Saturday, August 28, 2004

Anyone For Boar?

St Petersburg

Took living beyond our means to a new level last night. We went out to a restaurant and I ordered a double portion of wild boar as the third course of my meal. I'd actually wanted elk but clearly David Hasselhoff had been there before me because they'd run out.

Found a bar with a remarkable peasant trio playing various folk songs. At one point they dropped the sound they themselves described as "Yugoslavski" and moved into a very strange version of "The Final Countdown" by Europe. I've said it before and I'll say it again - that would never have happened in the USSR.

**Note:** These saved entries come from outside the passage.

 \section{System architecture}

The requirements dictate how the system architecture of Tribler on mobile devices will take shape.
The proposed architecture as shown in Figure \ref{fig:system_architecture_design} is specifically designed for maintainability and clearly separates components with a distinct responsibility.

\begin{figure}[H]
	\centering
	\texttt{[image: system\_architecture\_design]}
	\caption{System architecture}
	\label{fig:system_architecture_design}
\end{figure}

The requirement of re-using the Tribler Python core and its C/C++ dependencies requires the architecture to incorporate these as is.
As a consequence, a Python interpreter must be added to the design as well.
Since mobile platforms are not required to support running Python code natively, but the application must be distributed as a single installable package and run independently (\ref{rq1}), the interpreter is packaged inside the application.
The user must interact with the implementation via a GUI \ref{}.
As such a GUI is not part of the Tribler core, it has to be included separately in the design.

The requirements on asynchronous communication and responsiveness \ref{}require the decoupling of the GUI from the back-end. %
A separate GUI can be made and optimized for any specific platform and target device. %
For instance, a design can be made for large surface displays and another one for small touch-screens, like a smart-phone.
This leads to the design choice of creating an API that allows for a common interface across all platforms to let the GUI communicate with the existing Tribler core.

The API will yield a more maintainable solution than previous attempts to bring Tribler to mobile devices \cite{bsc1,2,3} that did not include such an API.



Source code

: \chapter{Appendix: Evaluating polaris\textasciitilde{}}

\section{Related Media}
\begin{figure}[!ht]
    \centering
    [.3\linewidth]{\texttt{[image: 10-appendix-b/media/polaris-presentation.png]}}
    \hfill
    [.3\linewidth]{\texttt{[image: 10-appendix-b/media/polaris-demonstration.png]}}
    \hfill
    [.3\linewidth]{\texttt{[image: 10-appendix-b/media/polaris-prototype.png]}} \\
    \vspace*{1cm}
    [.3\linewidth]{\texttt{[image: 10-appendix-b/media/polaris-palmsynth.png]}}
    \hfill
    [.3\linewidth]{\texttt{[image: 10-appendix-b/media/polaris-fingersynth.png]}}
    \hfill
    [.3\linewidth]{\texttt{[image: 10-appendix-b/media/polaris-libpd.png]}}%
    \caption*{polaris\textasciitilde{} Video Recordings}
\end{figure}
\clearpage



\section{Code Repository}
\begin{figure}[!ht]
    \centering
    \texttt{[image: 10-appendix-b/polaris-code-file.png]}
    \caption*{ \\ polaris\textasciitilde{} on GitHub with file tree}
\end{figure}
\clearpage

We stayed out until 5 again after having the first vodka of the trip. Breathing out before drinking is the sensible way to do it and it actually went down reasonably well. Can't keep up this pace indefinitely though.

Friday, August 27, 2004

Two Geeks On The Town

St Petersburg

Made it to the Hermitage yesterday afternoon, it's an enormous exhibition and with much of it housed in hugely opulent surroundings it's hard work to try to take it in. In fact it's impossible to even try to take it all in so we concentrated on the Western European art (French good apart from Matisse, Flemish and Dutch pretty dull apart from Rembrandt) and the 1812 gallery of Russian war leaders which was well worth seeing for the fine array of facial hair they displayed.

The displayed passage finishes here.